* Work request: For each line below that contains the word "just", make a copy.

* Entries supplied:
************
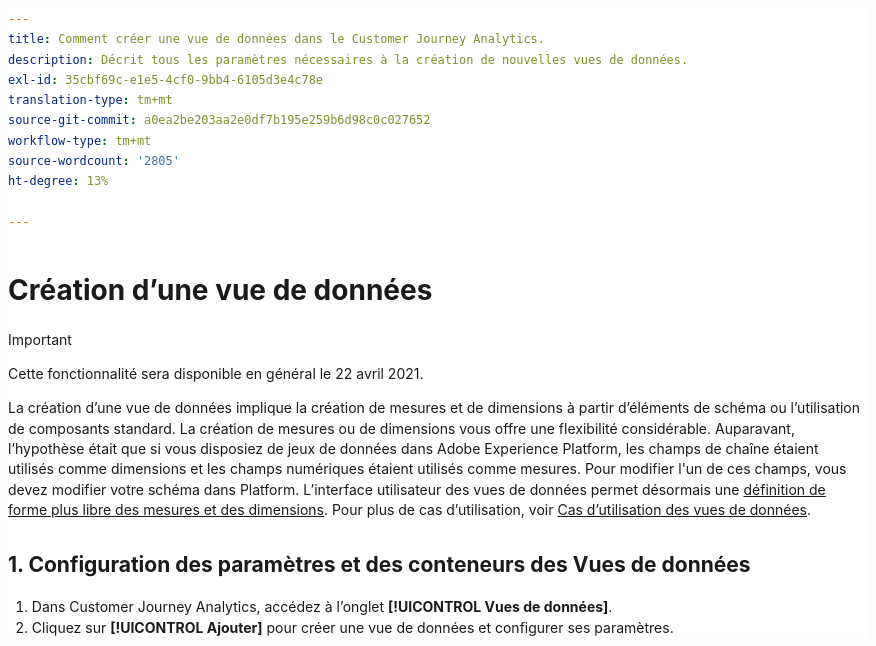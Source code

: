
 ```yaml
---
title: Comment créer une vue de données dans le Customer Journey Analytics.
description: Décrit tous les paramètres nécessaires à la création de nouvelles vues de données.
exl-id: 35cbf69c-e1e5-4cf0-9bb4-6105d3e4c78e
translation-type: tm+mt
source-git-commit: a0ea2be203aa2e0df7b195e259b6d98c0c027652
workflow-type: tm+mt
source-wordcount: '2805'
ht-degree: 13%

---
```


# Création d’une vue de données

>[!IMPORTANT]
>
>Cette fonctionnalité sera disponible en général le 22 avril 2021.

La création d’une vue de données implique la création de mesures et de dimensions à partir d’éléments de schéma ou l’utilisation de composants standard. La création de mesures ou de dimensions vous offre une flexibilité considérable. Auparavant, l’hypothèse était que si vous disposiez de jeux de données dans Adobe Experience Platform, les champs de chaîne étaient utilisés comme dimensions et les champs numériques étaient utilisés comme mesures. Pour modifier l&#39;un de ces champs, vous devez modifier votre schéma dans Platform. L’interface utilisateur des vues de données permet désormais une [définition de forme plus libre des mesures et des dimensions](/help/data-views/data-views.md). Pour plus de cas d’utilisation, voir [Cas d’utilisation des vues de données](/help/data-views/data-views-usecases.md).

## 1. Configuration des paramètres et des conteneurs des Vues de données

1. Dans Customer Journey Analytics, accédez à l’onglet **[!UICONTROL Vues de données]**.
2. Cliquez sur **[!UICONTROL Ajouter]** pour créer une vue de données et configurer ses paramètres.
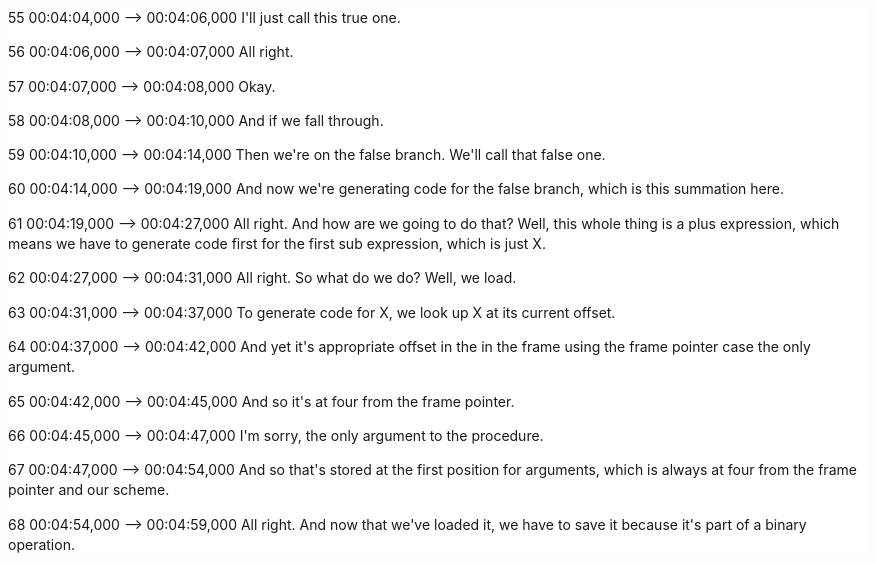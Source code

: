 55
00:04:04,000 --> 00:04:06,000
I'll just call this true one.

56
00:04:06,000 --> 00:04:07,000
All right.

57
00:04:07,000 --> 00:04:08,000
Okay.

58
00:04:08,000 --> 00:04:10,000
And if we fall through.

59
00:04:10,000 --> 00:04:14,000
Then we're on the false branch. We'll call that false one.

60
00:04:14,000 --> 00:04:19,000
And now we're generating code for the false branch, which is this summation here.

61
00:04:19,000 --> 00:04:27,000
All right. And how are we going to do that? Well, this whole thing is a plus expression, which means we have to generate code first for the first sub expression, which is just X.

62
00:04:27,000 --> 00:04:31,000
All right. So what do we do? Well, we load.

63
00:04:31,000 --> 00:04:37,000
To generate code for X, we look up X at its current offset.

64
00:04:37,000 --> 00:04:42,000
And yet it's appropriate offset in the in the frame using the frame pointer case the only argument.

65
00:04:42,000 --> 00:04:45,000
And so it's at four from the frame pointer.

66
00:04:45,000 --> 00:04:47,000
I'm sorry, the only argument to the procedure.

67
00:04:47,000 --> 00:04:54,000
And so that's stored at the first position for arguments, which is always at four from the frame pointer and our scheme.

68
00:04:54,000 --> 00:04:59,000
All right. And now that we've loaded it, we have to save it because it's part of a binary operation.
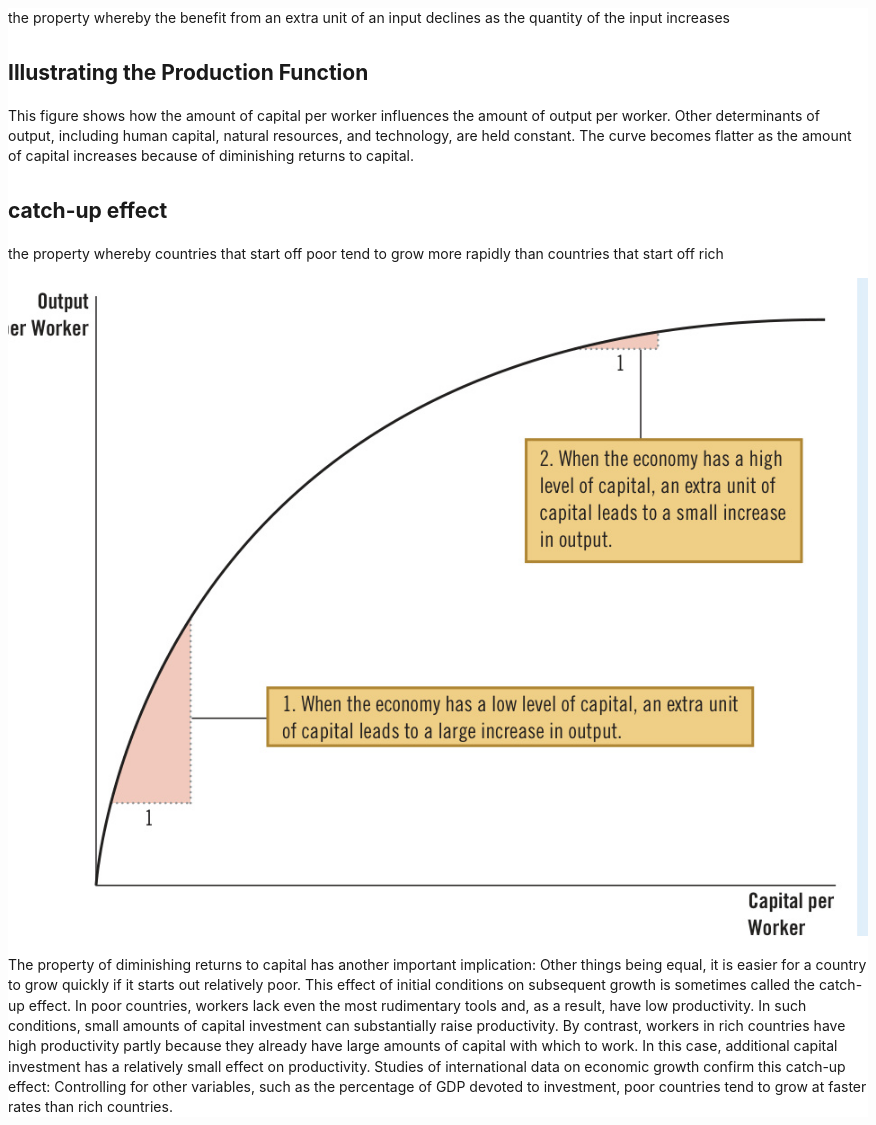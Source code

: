 the property whereby the benefit from an extra unit of an input declines as the quantity of the input increases  

## Illustrating the Production Function  

This figure shows how the amount of capital per worker influences the amount of output per worker. Other determinants of output, including human capital, natural resources, and technology, are held constant. The curve becomes flatter as the amount of capital increases because of diminishing returns to capital.  

## catch-up effect  

the property whereby countries that start off poor tend to grow more rapidly than countries that start off rich  

![](images/6338957b1408b6d67be46c9376911964e34ecaab07d0837327464eaa436438bc.jpg)  

The property of diminishing returns to capital has another important implication: Other things being equal, it is easier for a country to grow quickly if it starts out relatively poor. This effect of initial conditions on subsequent growth is sometimes called the catch-up effect. In poor countries, workers lack even the most rudimentary tools and, as a result, have low productivity. In such conditions, small amounts of capital investment can substantially raise productivity. By contrast, workers in rich countries have high productivity partly because they already have large amounts of capital with which to work. In this case, additional capital investment has a relatively small effect on productivity. Studies of international data on economic growth confirm this catch-up effect: Controlling for other variables, such as the percentage of GDP devoted to investment, poor countries tend to grow at faster rates than rich countries.  
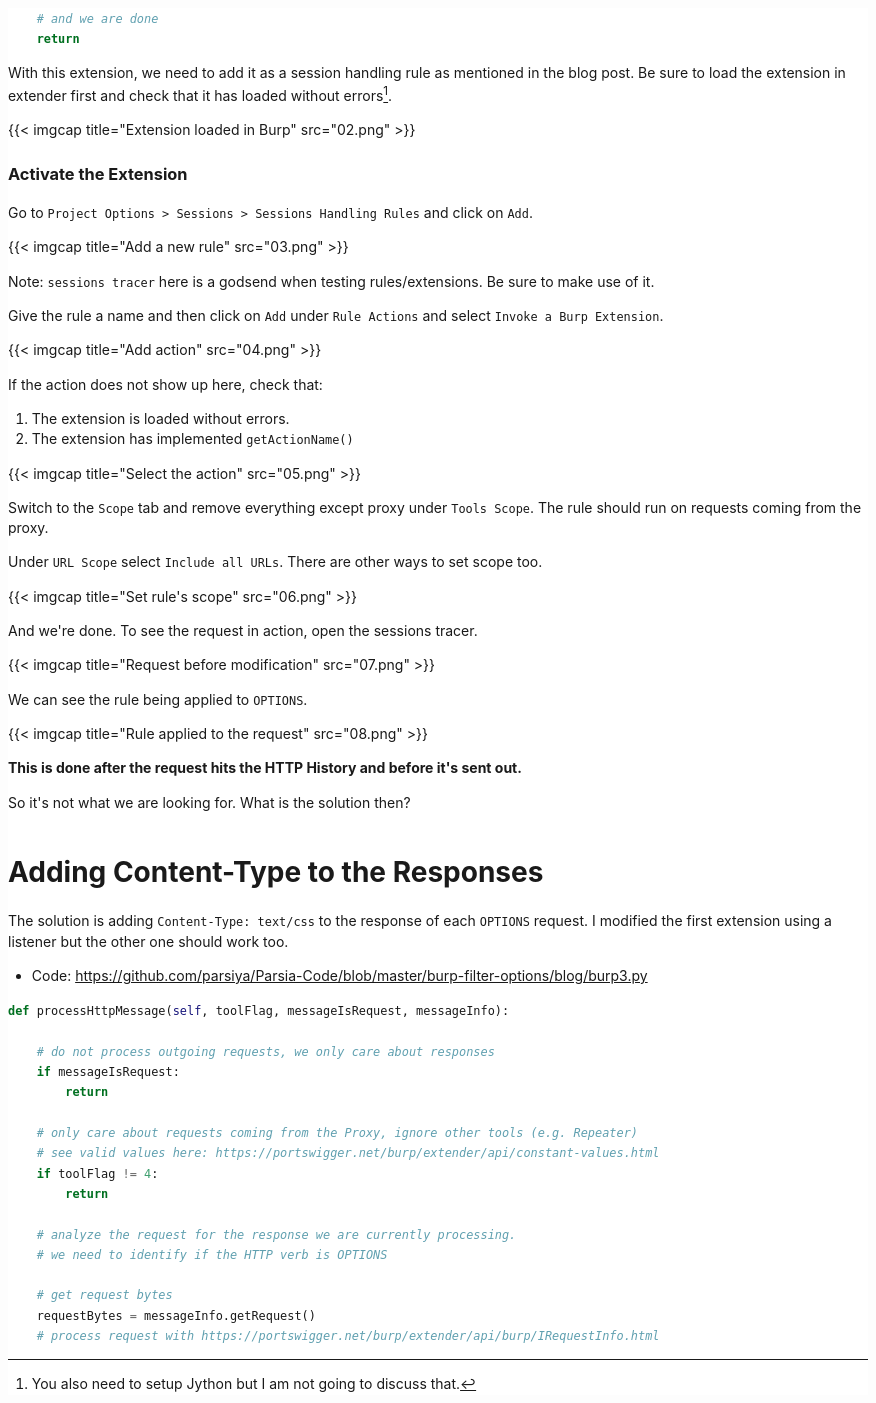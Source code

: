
``` python
    # and we are done
    return
```

With this extension, we need to add it as a session handling rule as mentioned in the blog post. Be sure to load the extension in extender first and check that it has loaded without errors[^3].

{{< imgcap title="Extension loaded in Burp" src="02.png" >}}

### Activate the Extension
Go to `Project Options > Sessions > Sessions Handling Rules` and click on `Add`.

{{< imgcap title="Add a new rule" src="03.png" >}}

Note: `sessions tracer` here is a godsend when testing rules/extensions. Be sure to make use of it.

Give the rule a name and then click on `Add` under `Rule Actions` and select `Invoke a Burp Extension`.

{{< imgcap title="Add action" src="04.png" >}}

If the action does not show up here, check that:

1. The extension is loaded without errors.
2. The extension has implemented `getActionName()`

{{< imgcap title="Select the action" src="05.png" >}}

Switch to the `Scope` tab and remove everything except proxy under `Tools Scope`. The rule should run on requests coming from the proxy.

Under `URL Scope` select `Include all URLs`. There are other ways to set scope too.

{{< imgcap title="Set rule's scope" src="06.png" >}}

And we're done. To see the request in action, open the sessions tracer.

{{< imgcap title="Request before modification" src="07.png" >}}

We can see the rule being applied to `OPTIONS`.

{{< imgcap title="Rule applied to the request" src="08.png" >}}

**This is done after the request hits the HTTP History and before it's sent out.**

So it's not what we are looking for. What is the solution then?

# Adding Content-Type to the Responses
The solution is adding `Content-Type: text/css` to the response of each `OPTIONS` request. I modified the first extension using a listener but the other one should work too.

* Code: https://github.com/parsiya/Parsia-Code/blob/master/burp-filter-options/blog/burp3.py

``` python
def processHttpMessage(self, toolFlag, messageIsRequest, messageInfo):

    # do not process outgoing requests, we only care about responses
    if messageIsRequest:
        return

    # only care about requests coming from the Proxy, ignore other tools (e.g. Repeater)
    # see valid values here: https://portswigger.net/burp/extender/api/constant-values.html
    if toolFlag != 4:
        return

    # analyze the request for the response we are currently processing.
    # we need to identify if the HTTP verb is OPTIONS

    # get request bytes
    requestBytes = messageInfo.getRequest()
    # process request with https://portswigger.net/burp/extender/api/burp/IRequestInfo.html
```

[^1]: It looks like it was originally published on a different platform because the code formatting is messed up.
[^2]: I do not know what they do or how to use them yet.
[^3]: You also need to setup Jython but I am not going to discuss that.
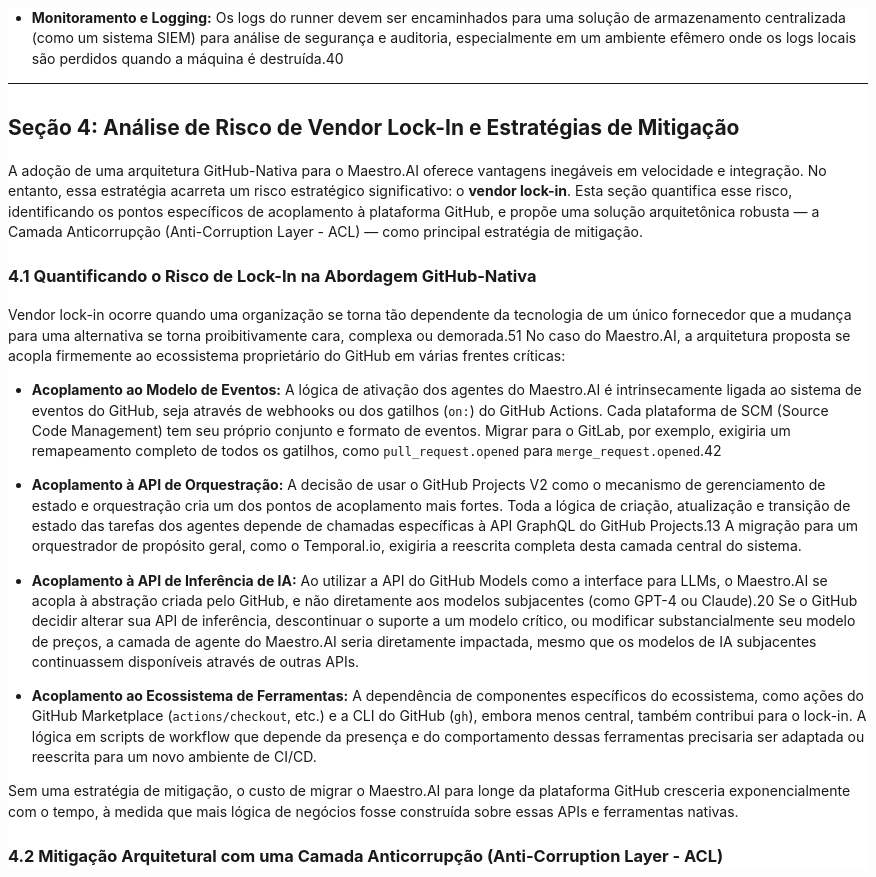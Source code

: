 - **Monitoramento e Logging:** Os logs do runner devem ser encaminhados para uma solução de armazenamento centralizada (como um sistema SIEM) para análise de segurança e auditoria, especialmente em um ambiente efêmero onde os logs locais são perdidos quando a máquina é destruída.40
    

---

## Seção 4: Análise de Risco de Vendor Lock-In e Estratégias de Mitigação

A adoção de uma arquitetura GitHub-Nativa para o Maestro.AI oferece vantagens inegáveis em velocidade e integração. No entanto, essa estratégia acarreta um risco estratégico significativo: o **vendor lock-in**. Esta seção quantifica esse risco, identificando os pontos específicos de acoplamento à plataforma GitHub, e propõe uma solução arquitetônica robusta — a Camada Anticorrupção (Anti-Corruption Layer - ACL) — como principal estratégia de mitigação.

### 4.1 Quantificando o Risco de Lock-In na Abordagem GitHub-Nativa

Vendor lock-in ocorre quando uma organização se torna tão dependente da tecnologia de um único fornecedor que a mudança para uma alternativa se torna proibitivamente cara, complexa ou demorada.51 No caso do Maestro.AI, a arquitetura proposta se acopla firmemente ao ecossistema proprietário do GitHub em várias frentes críticas:

- **Acoplamento ao Modelo de Eventos:** A lógica de ativação dos agentes do Maestro.AI é intrinsecamente ligada ao sistema de eventos do GitHub, seja através de webhooks ou dos gatilhos (`on:`) do GitHub Actions. Cada plataforma de SCM (Source Code Management) tem seu próprio conjunto e formato de eventos. Migrar para o GitLab, por exemplo, exigiria um remapeamento completo de todos os gatilhos, como `pull_request.opened` para `merge_request.opened`.42
    
- **Acoplamento à API de Orquestração:** A decisão de usar o GitHub Projects V2 como o mecanismo de gerenciamento de estado e orquestração cria um dos pontos de acoplamento mais fortes. Toda a lógica de criação, atualização e transição de estado das tarefas dos agentes depende de chamadas específicas à API GraphQL do GitHub Projects.13 A migração para um orquestrador de propósito geral, como o Temporal.io, exigiria a reescrita completa desta camada central do sistema.
    
- **Acoplamento à API de Inferência de IA:** Ao utilizar a API do GitHub Models como a interface para LLMs, o Maestro.AI se acopla à abstração criada pelo GitHub, e não diretamente aos modelos subjacentes (como GPT-4 ou Claude).20 Se o GitHub decidir alterar sua API de inferência, descontinuar o suporte a um modelo crítico, ou modificar substancialmente seu modelo de preços, a camada de agente do Maestro.AI seria diretamente impactada, mesmo que os modelos de IA subjacentes continuassem disponíveis através de outras APIs.
    
- **Acoplamento ao Ecossistema de Ferramentas:** A dependência de componentes específicos do ecossistema, como ações do GitHub Marketplace (`actions/checkout`, etc.) e a CLI do GitHub (`gh`), embora menos central, também contribui para o lock-in. A lógica em scripts de workflow que depende da presença e do comportamento dessas ferramentas precisaria ser adaptada ou reescrita para um novo ambiente de CI/CD.
    

Sem uma estratégia de mitigação, o custo de migrar o Maestro.AI para longe da plataforma GitHub cresceria exponencialmente com o tempo, à medida que mais lógica de negócios fosse construída sobre essas APIs e ferramentas nativas.

### 4.2 Mitigação Arquitetural com uma Camada Anticorrupção (Anti-Corruption Layer - ACL)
************
* Written response:
I'll just call this true one.
All right. And how are we going to do that? Well, this whole thing is a plus expression, which means we have to generate code first for the first sub expression, which is just X.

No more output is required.